Hunter Harrison, not even a year into the job as CEO of railroad CSX (NASDAQ:CSX), told the audience at an investor conference this week that he is "trying to step back a little bit" to give the rest of the management team space. Given the way shares of CSX have soared just on the prospect of a Harrison-designed turnaround, it might be wise to hit the exit before he does.
Shares of CSX popped 29% in January after word leaked that activist fund Mantle Ridge would attempt to replicate the turnaround Bill Ackman's Pershing Square Capital Management spearheaded at Canadian Pacific.

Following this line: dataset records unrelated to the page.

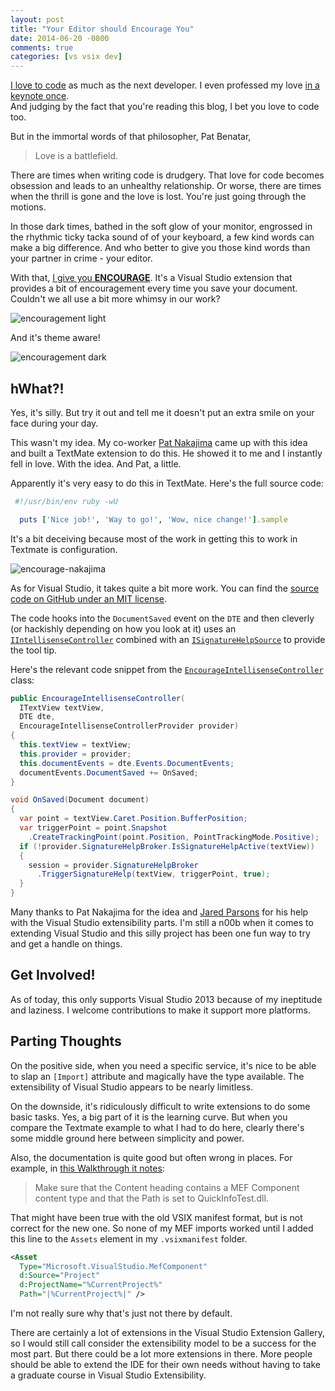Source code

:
 ```yaml
---
layout: post
title: "Your Editor should Encourage You"
date: 2014-06-20 -0800
comments: true
categories: [vs vsix dev]
---
```


[I love to code](http://haacked.com/archive/2008/12/29/i-love-to-code.aspx/) as much as the next developer. I even professed my love [in a keynote once](https://www.youtube.com/watch?v=HYnEhDOKoxA).  
And judging by the fact that you're reading this blog, I bet you love to code too.

But in the immortal words of that philosopher, Pat Benatar,

> Love is a battlefield.

There are times when writing code is drudgery. That love for code becomes obsession and leads to an unhealthy relationship. Or worse, there are times when the thrill is gone and the love is lost. You're just going through the motions.

In those dark times, bathed in the soft glow of your monitor, engrossed in the rhythmic ticky tacka sound of of your keyboard, a few kind words can make a big difference. And who better to give you those kind words than your partner in crime - your editor.

With that, [I give you __ENCOURAGE__](http://visualstudiogallery.msdn.microsoft.com/1f3afebb-06c7-4b77-a54f-eb2f0784008d). It's a Visual Studio extension that provides a bit of encouragement every time you save your document. Couldn't we all use a bit more whimsy in our work?

![encouragement light](https://cloud.githubusercontent.com/assets/19977/3343412/5e5b933a-f89f-11e3-8c2b-21277dcd19e1.png)

And it's theme aware!

![encouragement dark](https://cloud.githubusercontent.com/assets/19977/3343409/5c74eb98-f89f-11e3-9a50-2aaa0983dd83.png)

## hWhat?!

Yes, it's silly. But try it out and tell me it doesn't put an extra smile on your face during your day.

This wasn't my idea. My co-worker [Pat Nakajima](patnakajima.com) came up with this idea and built a TextMate extension to do this. He showed it to me and I instantly fell in love. With the idea. And Pat, a little.

Apparently it's very easy to do this in TextMate. Here's the full source code:

```ruby
 #!/usr/bin/env ruby -wU

  puts ['Nice job!', 'Way to go!', 'Wow, nice change!'].sample
```

It's a bit deceiving because most of the work in getting this to work in Textmate is configuration.

![encourage-nakajima](https://cloud.githubusercontent.com/assets/19977/3345563/21038c2a-f8ba-11e3-973d-4ad3bd12776b.png)

As for Visual Studio, it takes quite a bit more work. You can find the [source code on GitHub under an MIT license](https://github.com/haacked/encourage).

The code hooks into the `DocumentSaved` event on the `DTE` and then cleverly (or hackishly depending on how you look at it) uses an [`IIntellisenseController`](http://msdn.microsoft.com/en-us/library/microsoft.visualstudio.language.intellisense.iintellisensecontroller.aspx) combined with an [`ISignatureHelpSource`](http://msdn.microsoft.com/en-us/library/microsoft.visualstudio.language.intellisense.isignaturehelpsource.aspx) to provide the tool tip.

Here's the relevant code snippet from the [`EncourageIntellisenseController`](https://github.com/Haacked/Encourage/blob/master/EncouragePackage/EncourageIntellisenseController.cs) class:

```csharp
public EncourageIntellisenseController(
  ITextView textView,
  DTE dte,
  EncourageIntellisenseControllerProvider provider)
{
  this.textView = textView;
  this.provider = provider;
  this.documentEvents = dte.Events.DocumentEvents;
  documentEvents.DocumentSaved += OnSaved;
}

void OnSaved(Document document)
{
  var point = textView.Caret.Position.BufferPosition;
  var triggerPoint = point.Snapshot
    .CreateTrackingPoint(point.Position, PointTrackingMode.Positive);
  if (!provider.SignatureHelpBroker.IsSignatureHelpActive(textView))
  {
    session = provider.SignatureHelpBroker
      .TriggerSignatureHelp(textView, triggerPoint, true);
  }
}
```

Many thanks to Pat Nakajima for the idea and [Jared Parsons](http://blog.paranoidcoding.com/) for his help with the Visual Studio extensibility parts. I'm still a n00b when it comes to extending Visual Studio and this silly project has been one fun way to try and get a handle on things.

## Get Involved!

As of today, this only supports Visual Studio 2013 because of my ineptitude and laziness. I welcome contributions to make it support more platforms.

## Parting Thoughts

On the positive side, when you need a specific service, it's nice to be able to slap an `[Import]` attribute and magically have the type available. The extensibility of Visual Studio appears to be nearly limitless.

On the downside, it's ridiculously difficult to write extensions to do some basic tasks. Yes, a big part of it is the learning curve. But when you compare the Textmate example to what I had to do here, clearly there's some middle ground here between simplicity and power.

Also, the documentation is quite good but often wrong in places. For example, in [this Walkthrough it notes](http://msdn.microsoft.com/en-us/library/ee197646.aspx):

> Make sure that the Content heading contains a MEF Component content type and that the Path is set to QuickInfoTest.dll.

That might have been true with the old VSIX manifest format, but is not correct for the new one. So none of my MEF imports worked until I added this line to the `Assets` element in my `.vsixmanifest` folder.

```xml
<Asset
  Type="Microsoft.VisualStudio.MefComponent"
  d:Source="Project"
  d:ProjectName="%CurrentProject%"
  Path="|%CurrentProject%|" />
```

I'm not really sure why that's just not there by default.

There are certainly a lot of extensions in the Visual Studio Extension Gallery, so I would still call consider the extensibility model to be a success for the most part. But there could be a lot more extensions in there. More people should be able to extend the IDE for their own needs without having to take a graduate course in Visual Studio Extensibility.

CSX's stock eventually hit an all-time high as part of the excitement, and with good reason: Ackman's five-year run with Canadian Pacific that started in 2011 was a success for investors, with CP shares more than tripling during the time he was involved.

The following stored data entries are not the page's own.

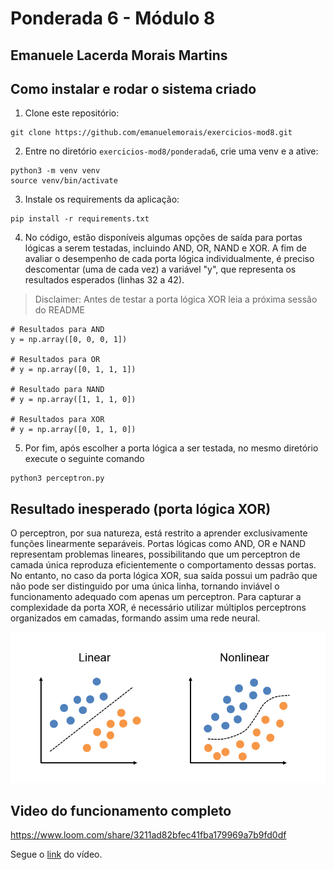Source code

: # Ponderada 6 - Módulo 8
## Emanuele Lacerda Morais Martins

## Como instalar e rodar o sistema criado

1. Clone este repositório:
```
git clone https://github.com/emanuelemorais/exercicios-mod8.git
```
2. Entre no diretório `exercicios-mod8/ponderada6`, crie uma venv e a ative:
```
python3 -m venv venv
source venv/bin/activate
```
3. Instale os requirements da aplicação:
```
pip install -r requirements.txt
```
4. No código, estão disponíveis algumas opções de saída para portas lógicas a serem testadas, incluindo AND, OR, NAND e XOR. A fim de avaliar o desempenho de cada porta lógica individualmente, é preciso descomentar (uma de cada vez) a variável "y", que representa os resultados esperados (linhas 32 a 42).

> Disclaimer: Antes de testar a porta lógica XOR leia a próxima sessão do README
```
# Resultados para AND
y = np.array([0, 0, 0, 1]) 

# Resultados para OR
# y = np.array([0, 1, 1, 1])  

# Resultado para NAND
# y = np.array([1, 1, 1, 0])

# Resultados para XOR
# y = np.array([0, 1, 1, 0]) 
```
5. Por fim, após escolher a porta lógica a ser testada, no mesmo diretório execute o seguinte comando
```
python3 perceptron.py
```

## Resultado inesperado (porta lógica XOR)

O perceptron, por sua natureza, está restrito a aprender exclusivamente funções linearmente separáveis. Portas lógicas como AND, OR e NAND representam problemas lineares, possibilitando que um perceptron de camada única reproduza eficientemente o comportamento dessas portas. No entanto, no caso da porta lógica XOR, sua saída possui um padrão que não pode ser distinguido por uma única linha, tornando inviável o funcionamento adequado com apenas um perceptron. Para capturar a complexidade da porta XOR, é necessário utilizar múltiplos perceptrons organizados em camadas, formando assim uma rede neural.

<img src='./image/grafico-linear-nao-linear.png' width=600px>

## Video do funcionamento completo

https://www.loom.com/share/3211ad82bfec41fba179969a7b9fd0df

Segue o [link](https://www.loom.com/share/3211ad82bfec41fba179969a7b9fd0df) do vídeo.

Harrison, a veteran railroad exec, was the architect of that CP turnaround, cutting costs and boosting productivity. During his tenure CP's operating ratio, a measure of operating expenses divided by operating revenue, fell from 90.6% in early 2011 to 58.6% in 2016.
CSX in early 2017 seemed like a good candidate for its own turnaround, with full-year 2016 revenue and net income declines of 6% and 13%, respectively, and an operating ratio for the year of 69.4%.
But CSX was always going to be a different challenge, and Harrison, now 73 years old and facing health issues, is a risk of being a short-timer. The company is a hodgepodge of dozens of railroads consolidated over a three-decade span, culminating in a difficult 1999 takeover of Conrail, and houses numerous sub-cultures that don't always march in step.
Its Eastern-focused network tends to run shorter routes through more congested, urban areas compared to its Western and Canadian peers, making streamlining more complicated. And CSX also must deal with a long-term decline in demand for coal, traditionally one of its most important revenue sources.
CSX also faces tough choices about whether to focus on higher productivity or cutting costs, for example pulling out of an expensive project that would have modernized a Baltimore, Maryland tunnel that connects the port to its network. The project would have allowed trains with shipping containers stacked two-high to flow in and out of the port.
Harrison's initial efforts have faced some blowback. Earlier this fall, the Surface Transportation Board held a public session to hear mounting complaints from shippers about CSX service disruptions. But conditions seem to be stabilizing: CSX said average train speed during the week ending Nov. 24 was 16.4 mph, up from a 14 mph average during the third quarter, and average daily customer inquiries of late have fallen back into a more normal range after doubling in the third quarter.
The argument here isn't that Harrison and his management team, which includes chief operating officer and longtime Harrison compatriot Jim Foote, can't make an impact at CSX. Rather the fear is that the stock, which is up 55% year to date, has gotten way ahead of itself in its excitement that the turnaround will be a success. The idea that Harrison, who has a four-year contract with the railroad, might soon take a back seat just adds another level of risk to an already complicated story.
Given that CSX, the work in progress, currently trades at a similar price-to-earnings ratio as Canadian Pacific, the finished product, there isn't much reason to stay on board to see if the company can reach its destination.